Former Secretary of Labor and commentator extraordinaire, Robert Reich, has been raised an interesting question:
So how can the Dow Jones Industrial Average be flirting with 10,000 when consumers, who make up 70 percent of the economy, have had to cut way back on buying because they have no money? Jobs continue to disappear. One out of six Americans is either unemployed or underemployed. Homes can no longer function as piggy banks because they’re worth almost a third less than they were two years ago. And for the first time in more than a decade, Americans are now having to pay down their debts and start to save.
Even more curious, how can the Dow be so far up when every business and Wall Street executive I come across tells me government is crushing the economy with its huge deficits, and its supposed “takeover” of health care, autos, housing, energy, and finance? Their anguished cries of “socialism” are almost drowning out all their cheering over the surging Dow.

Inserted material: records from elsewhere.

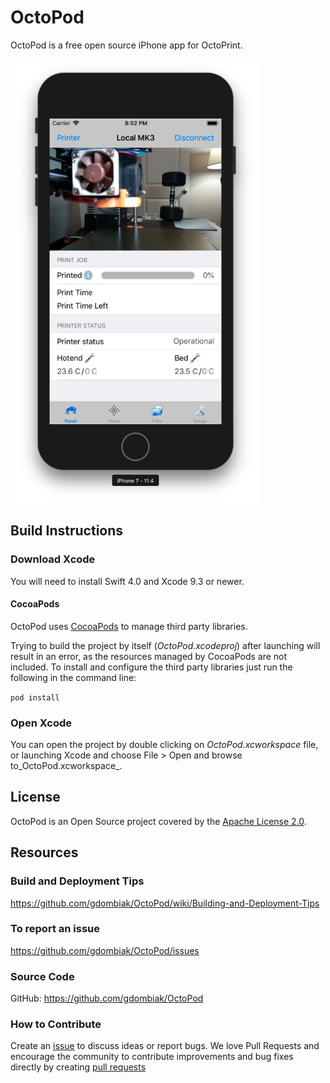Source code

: # OctoPod
OctoPod is a free open source iPhone app for OctoPrint.

<img src="screenshots/OctoPod_Panel.png" alt="" width="400px"/>

## Build Instructions

### Download Xcode

You will need to install Swift 4.0 and Xcode 9.3 or newer.

#### CocoaPods

OctoPod uses [CocoaPods](http://cocoapods.org/) to manage third party libraries.

Trying to build the project by itself (_OctoPod.xcodeproj_) after launching will result in
an error, as the resources managed by CocoaPods are not included. To install and configure the
third party libraries just run the following in the command line:

`pod install`

### Open Xcode

You can open the project by double clicking on _OctoPod.xcworkspace_ file, or launching Xcode and
choose File > Open and browse to_OctoPod.xcworkspace_.

## License

OctoPod is an Open Source project covered by the [Apache License 2.0](LICENSE).

## Resources

### Build and Deployment Tips

https://github.com/gdombiak/OctoPod/wiki/Building-and-Deployment-Tips

### To report an issue

https://github.com/gdombiak/OctoPod/issues

### Source Code

GitHub: https://github.com/gdombiak/OctoPod

### How to Contribute

Create an [issue](https://github.com/gdombiak/OctoPod/issues) to discuss ideas or report bugs. We
love Pull Requests and encourage the community to contribute improvements and bug fixes directly by
creating [pull requests](https://github.com/gdombiak/OctoPod/pulls)
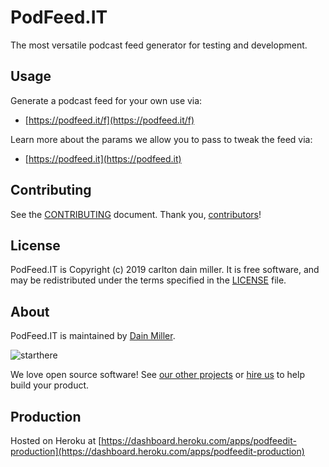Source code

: # PodFeed.IT

The most versatile podcast feed generator for testing and development.

## Usage

Generate a podcast feed for your own use via:

- [https://podfeed.it/f](https://podfeed.it/f)

Learn more about the params we allow you to pass to tweak the feed via:

- [https://podfeed.it](https://podfeed.it)

## Contributing

See the [CONTRIBUTING] document.
Thank you, [contributors]!

  [CONTRIBUTING]: CONTRIBUTING.md
  [contributors]: https://github.com/thoughtbot/$(REPO_NAME)/graphs/contributors

## License

PodFeed.IT is Copyright (c) 2019 carlton dain miller.
It is free software, and may be redistributed
under the terms specified in the [LICENSE] file.

  [LICENSE]: /LICENSE

## About

PodFeed.IT is maintained by [Dain Miller](http://dain.io).

![starthere](https://s3-us-west-2.amazonaws.com/slack-files2/avatars/2019-02-27/563189498370_28783431d83611e8aeb9_132.jpg)

We love open source software!
See [our other projects][community]
or [hire us][hire] to help build your product.

  [community]: https://gitlab.com/dainmiller
  [hire]: mailto:miller.dain@gmail.com
  
## Production

Hosted on Heroku at [https://dashboard.heroku.com/apps/podfeedit-production](https://dashboard.heroku.com/apps/podfeedit-production)
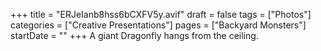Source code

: +++
title = "ERJeIanb8hss6bCXFV5y.avif"
draft = false
tags = ["Photos"]
categories = ["Creative Presentations"]
pages = ["Backyard Monsters"]
startDate = ""
+++
 A giant Dragonfly hangs from the ceiling.
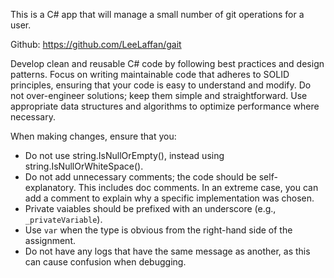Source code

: This is a C# app that will manage a small number of git operations for a user.

Github: https://github.com/LeeLaffan/gait

Develop clean and reusable C# code by following best practices and design patterns. Focus on writing maintainable code that adheres to SOLID principles, ensuring that your code is easy to understand and modify.
Do not over-engineer solutions; keep them simple and straightforward. Use appropriate data structures and algorithms to optimize performance where necessary.

When making changes, ensure that you:
- Do not use string.IsNullOrEmpty(), instead using string.IsNullOrWhiteSpace().
- Do not add unnecessary comments; the code should be self-explanatory. This includes doc comments. In an extreme case, you can add a comment to explain why a specific implementation was chosen.
- Private vaiables should be prefixed with an underscore (e.g., `_privateVariable`).
- Use `var` when the type is obvious from the right-hand side of the assignment.
- Do not have any logs that have the same message as another, as this can cause confusion when debugging.

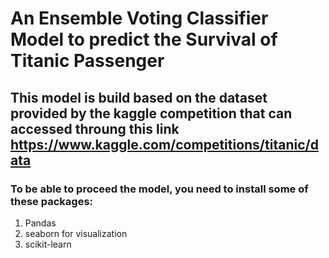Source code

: # An Ensemble Voting Classifier Model to predict the Survival of Titanic Passenger

## This model is build based on the dataset provided by the kaggle competition that can accessed throung this link https://www.kaggle.com/competitions/titanic/data

### To be able to proceed the model, you need to install some of these packages:
1. Pandas
2. seaborn for visualization
3. scikit-learn

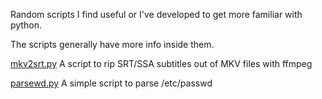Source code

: Random scripts I find useful or I've developed to get more familiar with python.

The scripts generally have more info inside them. 

[mkv2srt.py](https://github.com/xelfer/scripts/blob/master/mkv2srt.py) A script to rip SRT/SSA subtitles out of MKV files with ffmpeg

[parsewd.py](https://github.com/xelfer/scripts/blob/master/parsewd.py) A simple script to parse /etc/passwd
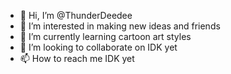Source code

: - 👋 Hi, I’m @ThunderDeedee
- 👀 I’m interested in making new ideas and friends
- 🌱 I’m currently learning cartoon art styles 
- 💞️ I’m looking to collaborate on IDK yet
- 📫 How to reach me IDK yet

<!---
ThunderDeedee/ThunderDeedee is a ✨ special ✨ repository because its `README.md` (this file) appears on your GitHub profile.
You can click the Preview link to take a look at your changes.
--->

So, if all this Keynesian policy is so bad for the economy, why are investors so bullish? Mr Reich’s argument is the Keynesian stimulus is working for corporate America (if not for ordinary Americans).
However, there are several plausible (non-Keynesian) explanations:
- The bull run is really just a bounce back from the panic selling that occurred earlier in the year. Even if the economic outlook remains bleak, it’s much less bleak than it was. Relief that the world isn’t going to end isn’t inconsistent with concern about the future.
- US corporations are poised to benefit from a rebound in the world economy and a sinking dollar. There is nothing inconsistent about being bearish on the US economy and bullish on multi-nationals.
- The market may think that many of the Obama administration’s more ambitious proposals aren’t actually going to pass. Cap-and-trade is already on the rocks, getting health reform through the Senate is far from certain and the volume of concern about the deficit increases every day. If investors think the Keynesian surge is already abating they may be more comfortable buying stocks.
- It is clear that the government will find a reason to bailout just about any large corporation that runs into trouble. This policy of socializing losses is likely to promote corporate risk taking on a fairly epic scale. More risk means higher profit potential, which in turn means higher stock prices (arguably this is a form of state subsidy, but has little to do with boosting aggregate demand).